Öte yandan, AKP’li yıllar siyasi “açılımların” yaşandığı bir dönemdir aynı zamanda. Başta “çözüm süreci” olmak üzere sözde “Kürt açılımı”, “Alevi açılımı”, “Roman açılımı” gibi siyasal açılımlar ile sahte vaatler verilmiş ve ardından bütün bunların üstü çizilmiştir. Seçim hezimetine uğradıklarında, tüm bu söylemleri bir kenara iterek azgınca yaptığı saldırılarla iktidarını tahkim edebilmek için ülkeyi kana buladıklarını dönemin AKP’li başbakanı Ahmet Davutoğlu bir konuşmasında itiraf etmiştir.
Son olarak
AKP özet olarak, adalet ve hukuk kavramının artık kırıntısının dahi bırakılmadığı, eğitim ve öğretim sisteminde laik ve bilimsellikten uzak dinci-gerici müfredatla gençliğin kuşatıldığı, kapitalistlere her türlü imtiyaz tanınırken işçi ve emekçilerin haklarının her geçen gün tırpanlandığı, yap-işlet-devret modeli ile yandaş şirketlere kâr garantili kamu ihalelerinin peşkeş çekildiği, sürekli kendini tekrarlayan ekonomik ve sosyal krizlerin faturasının geniş kitlelerin sırtına yıkıldığı, gençliğin geleceksizliğe itildiği, kadınların katledildiği ve yaşam haklarının giderek kısıtlandığı, muhalif gazetecilerin tutuklandığı, hiçbir alanda liyakatin kalmadığı bir dönemin hem yaratıcısı hem uygulayıcısıdır.

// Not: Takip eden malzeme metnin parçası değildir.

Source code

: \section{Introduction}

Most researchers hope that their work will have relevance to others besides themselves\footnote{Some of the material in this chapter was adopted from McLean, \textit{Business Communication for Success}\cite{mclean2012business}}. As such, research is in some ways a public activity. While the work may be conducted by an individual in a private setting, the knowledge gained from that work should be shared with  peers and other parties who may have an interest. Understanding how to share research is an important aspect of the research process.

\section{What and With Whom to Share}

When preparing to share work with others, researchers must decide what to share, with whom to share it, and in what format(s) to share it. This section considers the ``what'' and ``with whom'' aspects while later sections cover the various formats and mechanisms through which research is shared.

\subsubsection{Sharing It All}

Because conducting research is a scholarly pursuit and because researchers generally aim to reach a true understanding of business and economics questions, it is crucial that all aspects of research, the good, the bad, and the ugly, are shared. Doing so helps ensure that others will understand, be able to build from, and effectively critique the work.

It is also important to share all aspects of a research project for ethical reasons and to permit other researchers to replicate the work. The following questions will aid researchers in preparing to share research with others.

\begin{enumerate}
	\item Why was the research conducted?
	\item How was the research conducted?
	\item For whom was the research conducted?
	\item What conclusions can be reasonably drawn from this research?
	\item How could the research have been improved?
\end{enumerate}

Tüm bunlar, AKP’li yılların Türkiye’nin en karanlık dönemlerinden biri olduğunu inkâr edilemez bir şekilde gözler önüne sermektedir. Erdoğan’ın “Türkiye’yi yasakların, baskıların ve korkuların kol gezdiği bir ülke olmaktan çıkardık” sözünün ne kadar anlamsız, dayanaksız ve riyakarca olduğunu 23 yıllık panoramadan görebiliyoruz.